**Excerpted records:**
......

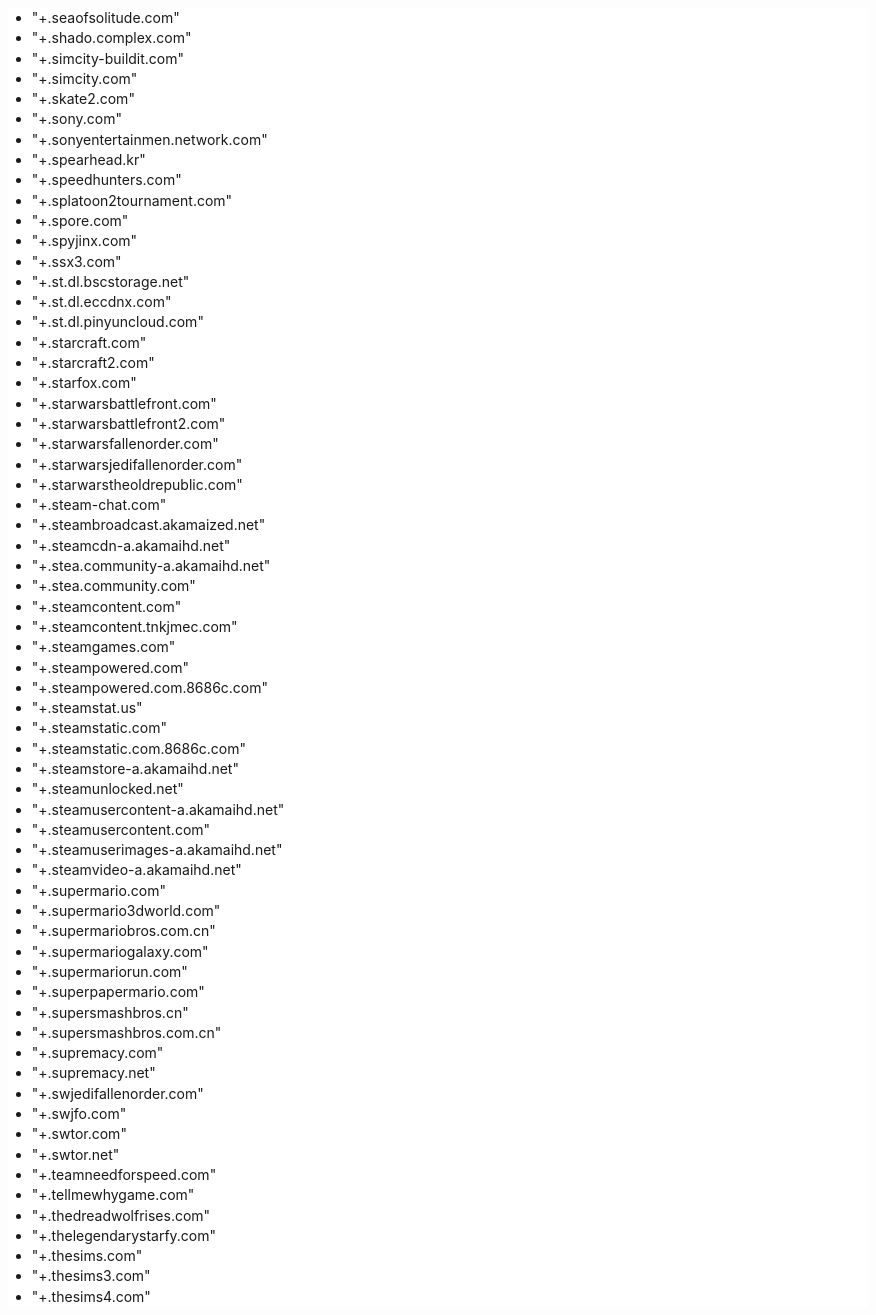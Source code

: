   - "+.seaofsolitude.com"
  - "+.shado.complex.com"
  - "+.simcity-buildit.com"
  - "+.simcity.com"
  - "+.skate2.com"
  - "+.sony.com"
  - "+.sonyentertainmen.network.com"
  - "+.spearhead.kr"
  - "+.speedhunters.com"
  - "+.splatoon2tournament.com"
  - "+.spore.com"
  - "+.spyjinx.com"
  - "+.ssx3.com"
  - "+.st.dl.bscstorage.net"
  - "+.st.dl.eccdnx.com"
  - "+.st.dl.pinyuncloud.com"
  - "+.starcraft.com"
  - "+.starcraft2.com"
  - "+.starfox.com"
  - "+.starwarsbattlefront.com"
  - "+.starwarsbattlefront2.com"
  - "+.starwarsfallenorder.com"
  - "+.starwarsjedifallenorder.com"
  - "+.starwarstheoldrepublic.com"
  - "+.steam-chat.com"
  - "+.steambroadcast.akamaized.net"
  - "+.steamcdn-a.akamaihd.net"
  - "+.stea.community-a.akamaihd.net"
  - "+.stea.community.com"
  - "+.steamcontent.com"
  - "+.steamcontent.tnkjmec.com"
  - "+.steamgames.com"
  - "+.steampowered.com"
  - "+.steampowered.com.8686c.com"
  - "+.steamstat.us"
  - "+.steamstatic.com"
  - "+.steamstatic.com.8686c.com"
  - "+.steamstore-a.akamaihd.net"
  - "+.steamunlocked.net"
  - "+.steamusercontent-a.akamaihd.net"
  - "+.steamusercontent.com"
  - "+.steamuserimages-a.akamaihd.net"
  - "+.steamvideo-a.akamaihd.net"
  - "+.supermario.com"
  - "+.supermario3dworld.com"
  - "+.supermariobros.com.cn"
  - "+.supermariogalaxy.com"
  - "+.supermariorun.com"
  - "+.superpapermario.com"
  - "+.supersmashbros.cn"
  - "+.supersmashbros.com.cn"
  - "+.supremacy.com"
  - "+.supremacy.net"
  - "+.swjedifallenorder.com"
  - "+.swjfo.com"
  - "+.swtor.com"
  - "+.swtor.net"
  - "+.teamneedforspeed.com"
  - "+.tellmewhygame.com"
  - "+.thedreadwolfrises.com"
  - "+.thelegendarystarfy.com"
  - "+.thesims.com"
  - "+.thesims3.com"
  - "+.thesims4.com"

......

**What is being asked:** In the copy, omit the pictures and reproduce every entry exactly.

**Answer to the problem:**
Source code

:   - "+.seaofsolitude.com"
  - "+.shado.complex.com"
  - "+.simcity-buildit.com"
  - "+.simcity.com"
  - "+.skate2.com"
  - "+.sony.com"
  - "+.sonyentertainmen.network.com"
  - "+.spearhead.kr"
  - "+.speedhunters.com"
  - "+.splatoon2tournament.com"
  - "+.spore.com"
  - "+.spyjinx.com"
  - "+.ssx3.com"
  - "+.st.dl.bscstorage.net"
  - "+.st.dl.eccdnx.com"
  - "+.st.dl.pinyuncloud.com"
  - "+.starcraft.com"
  - "+.starcraft2.com"
  - "+.starfox.com"
  - "+.starwarsbattlefront.com"
  - "+.starwarsbattlefront2.com"
  - "+.starwarsfallenorder.com"
  - "+.starwarsjedifallenorder.com"
  - "+.starwarstheoldrepublic.com"
  - "+.steam-chat.com"
  - "+.steambroadcast.akamaized.net"
  - "+.steamcdn-a.akamaihd.net"
  - "+.stea.community-a.akamaihd.net"
  - "+.stea.community.com"
  - "+.steamcontent.com"
  - "+.steamcontent.tnkjmec.com"
  - "+.steamgames.com"
  - "+.steampowered.com"
  - "+.steampowered.com.8686c.com"
  - "+.steamstat.us"
  - "+.steamstatic.com"
  - "+.steamstatic.com.8686c.com"
  - "+.steamstore-a.akamaihd.net"
  - "+.steamunlocked.net"
  - "+.steamusercontent-a.akamaihd.net"
  - "+.steamusercontent.com"
  - "+.steamuserimages-a.akamaihd.net"
  - "+.steamvideo-a.akamaihd.net"
  - "+.supermario.com"
  - "+.supermario3dworld.com"
  - "+.supermariobros.com.cn"
  - "+.supermariogalaxy.com"
  - "+.supermariorun.com"
  - "+.superpapermario.com"
  - "+.supersmashbros.cn"
  - "+.supersmashbros.com.cn"
  - "+.supremacy.com"
  - "+.supremacy.net"
  - "+.swjedifallenorder.com"
  - "+.swjfo.com"
  - "+.swtor.com"
  - "+.swtor.net"
  - "+.teamneedforspeed.com"
  - "+.tellmewhygame.com"
  - "+.thedreadwolfrises.com"
  - "+.thelegendarystarfy.com"
  - "+.thesims.com"
  - "+.thesims3.com"
  - "+.thesims4.com"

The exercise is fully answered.